How to complete this task:
Verbatim repeat, images excluded. Give each entry again as written.
+++ Data for analysis +++
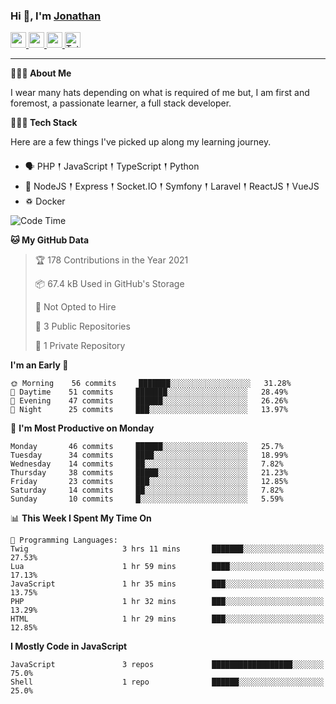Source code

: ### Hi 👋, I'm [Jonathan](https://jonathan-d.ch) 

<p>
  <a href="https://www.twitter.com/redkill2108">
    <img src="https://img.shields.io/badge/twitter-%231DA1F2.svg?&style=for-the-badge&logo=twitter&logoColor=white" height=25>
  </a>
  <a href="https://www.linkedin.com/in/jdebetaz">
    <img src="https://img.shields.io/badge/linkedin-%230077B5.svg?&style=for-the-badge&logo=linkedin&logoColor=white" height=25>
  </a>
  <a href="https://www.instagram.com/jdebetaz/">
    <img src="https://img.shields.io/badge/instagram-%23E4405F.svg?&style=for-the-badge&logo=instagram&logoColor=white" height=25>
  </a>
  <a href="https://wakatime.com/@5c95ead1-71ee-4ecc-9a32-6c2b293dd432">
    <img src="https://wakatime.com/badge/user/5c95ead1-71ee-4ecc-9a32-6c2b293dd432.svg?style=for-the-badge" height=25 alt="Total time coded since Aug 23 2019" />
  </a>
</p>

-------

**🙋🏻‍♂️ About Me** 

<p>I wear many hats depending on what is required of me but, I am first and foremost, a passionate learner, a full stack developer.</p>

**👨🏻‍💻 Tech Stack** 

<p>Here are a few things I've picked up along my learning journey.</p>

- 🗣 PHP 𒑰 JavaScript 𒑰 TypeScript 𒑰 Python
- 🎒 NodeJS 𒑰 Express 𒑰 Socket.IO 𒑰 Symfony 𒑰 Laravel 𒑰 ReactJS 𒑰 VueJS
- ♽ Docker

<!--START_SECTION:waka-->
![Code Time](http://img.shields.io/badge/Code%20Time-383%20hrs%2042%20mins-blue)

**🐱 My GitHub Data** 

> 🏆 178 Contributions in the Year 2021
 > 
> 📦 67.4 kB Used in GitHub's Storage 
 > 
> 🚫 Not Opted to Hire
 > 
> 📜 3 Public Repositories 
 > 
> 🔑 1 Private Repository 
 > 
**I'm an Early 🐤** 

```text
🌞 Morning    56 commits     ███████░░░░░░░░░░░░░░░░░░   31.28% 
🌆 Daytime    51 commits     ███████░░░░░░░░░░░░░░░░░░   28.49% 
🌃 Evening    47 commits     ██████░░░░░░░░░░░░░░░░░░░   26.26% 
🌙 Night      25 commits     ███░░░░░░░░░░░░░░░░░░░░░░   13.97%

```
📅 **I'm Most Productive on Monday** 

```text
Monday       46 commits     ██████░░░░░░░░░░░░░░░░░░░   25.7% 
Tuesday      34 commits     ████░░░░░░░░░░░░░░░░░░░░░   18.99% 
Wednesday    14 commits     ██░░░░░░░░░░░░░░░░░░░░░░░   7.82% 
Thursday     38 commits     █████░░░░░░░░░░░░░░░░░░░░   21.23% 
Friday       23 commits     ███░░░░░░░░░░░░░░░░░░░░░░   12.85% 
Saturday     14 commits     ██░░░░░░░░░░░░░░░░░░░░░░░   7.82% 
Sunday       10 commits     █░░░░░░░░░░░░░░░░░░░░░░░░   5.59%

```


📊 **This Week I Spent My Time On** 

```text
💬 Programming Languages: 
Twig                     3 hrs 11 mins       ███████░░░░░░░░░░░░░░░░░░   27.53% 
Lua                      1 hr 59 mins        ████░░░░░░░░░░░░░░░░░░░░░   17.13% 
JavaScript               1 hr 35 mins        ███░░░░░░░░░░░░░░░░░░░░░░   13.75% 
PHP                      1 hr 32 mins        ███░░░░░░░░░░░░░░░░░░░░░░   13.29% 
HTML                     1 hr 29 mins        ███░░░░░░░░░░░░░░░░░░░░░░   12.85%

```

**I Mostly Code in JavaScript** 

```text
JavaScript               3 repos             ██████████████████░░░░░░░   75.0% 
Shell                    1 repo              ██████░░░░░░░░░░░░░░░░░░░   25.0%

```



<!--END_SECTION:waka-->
+++
Solution:
Source code

: ### Hi 👋, I'm [Jonathan](https://jonathan-d.ch) 

<p>
  <a href="https://www.twitter.com/redkill2108">
    <img src="https://img.shields.io/badge/twitter-%231DA1F2.svg?&style=for-the-badge&logo=twitter&logoColor=white" height=25>
  </a>
  <a href="https://www.linkedin.com/in/jdebetaz">
    <img src="https://img.shields.io/badge/linkedin-%230077B5.svg?&style=for-the-badge&logo=linkedin&logoColor=white" height=25>
  </a>
  <a href="https://www.instagram.com/jdebetaz/">
    <img src="https://img.shields.io/badge/instagram-%23E4405F.svg?&style=for-the-badge&logo=instagram&logoColor=white" height=25>
  </a>
  <a href="https://wakatime.com/@5c95ead1-71ee-4ecc-9a32-6c2b293dd432">
    <img src="https://wakatime.com/badge/user/5c95ead1-71ee-4ecc-9a32-6c2b293dd432.svg?style=for-the-badge" height=25 alt="Total time coded since Aug 23 2019" />
  </a>
</p>

-------

**🙋🏻‍♂️ About Me** 

<p>I wear many hats depending on what is required of me but, I am first and foremost, a passionate learner, a full stack developer.</p>

**👨🏻‍💻 Tech Stack** 

<p>Here are a few things I've picked up along my learning journey.</p>

- 🗣 PHP 𒑰 JavaScript 𒑰 TypeScript 𒑰 Python
- 🎒 NodeJS 𒑰 Express 𒑰 Socket.IO 𒑰 Symfony 𒑰 Laravel 𒑰 ReactJS 𒑰 VueJS
- ♽ Docker

<!--START_SECTION:waka-->
![Code Time](http://img.shields.io/badge/Code%20Time-383%20hrs%2042%20mins-blue)

**🐱 My GitHub Data** 

> 🏆 178 Contributions in the Year 2021
 > 
> 📦 67.4 kB Used in GitHub's Storage 
 > 
> 🚫 Not Opted to Hire
 > 
> 📜 3 Public Repositories 
 > 
> 🔑 1 Private Repository 
 > 
**I'm an Early 🐤** 

```text
🌞 Morning    56 commits     ███████░░░░░░░░░░░░░░░░░░   31.28% 
🌆 Daytime    51 commits     ███████░░░░░░░░░░░░░░░░░░   28.49% 
🌃 Evening    47 commits     ██████░░░░░░░░░░░░░░░░░░░   26.26% 
🌙 Night      25 commits     ███░░░░░░░░░░░░░░░░░░░░░░   13.97%

```
📅 **I'm Most Productive on Monday** 

```text
Monday       46 commits     ██████░░░░░░░░░░░░░░░░░░░   25.7% 
Tuesday      34 commits     ████░░░░░░░░░░░░░░░░░░░░░   18.99% 
Wednesday    14 commits     ██░░░░░░░░░░░░░░░░░░░░░░░   7.82% 
Thursday     38 commits     █████░░░░░░░░░░░░░░░░░░░░   21.23% 
Friday       23 commits     ███░░░░░░░░░░░░░░░░░░░░░░   12.85% 
Saturday     14 commits     ██░░░░░░░░░░░░░░░░░░░░░░░   7.82% 
Sunday       10 commits     █░░░░░░░░░░░░░░░░░░░░░░░░   5.59%

```


📊 **This Week I Spent My Time On** 

```text
💬 Programming Languages: 
Twig                     3 hrs 11 mins       ███████░░░░░░░░░░░░░░░░░░   27.53% 
Lua                      1 hr 59 mins        ████░░░░░░░░░░░░░░░░░░░░░   17.13% 
JavaScript               1 hr 35 mins        ███░░░░░░░░░░░░░░░░░░░░░░   13.75% 
PHP                      1 hr 32 mins        ███░░░░░░░░░░░░░░░░░░░░░░   13.29% 
HTML                     1 hr 29 mins        ███░░░░░░░░░░░░░░░░░░░░░░   12.85%

```

**I Mostly Code in JavaScript** 

```text
JavaScript               3 repos             ██████████████████░░░░░░░   75.0% 
Shell                    1 repo              ██████░░░░░░░░░░░░░░░░░░░   25.0%

```



<!--END_SECTION:waka-->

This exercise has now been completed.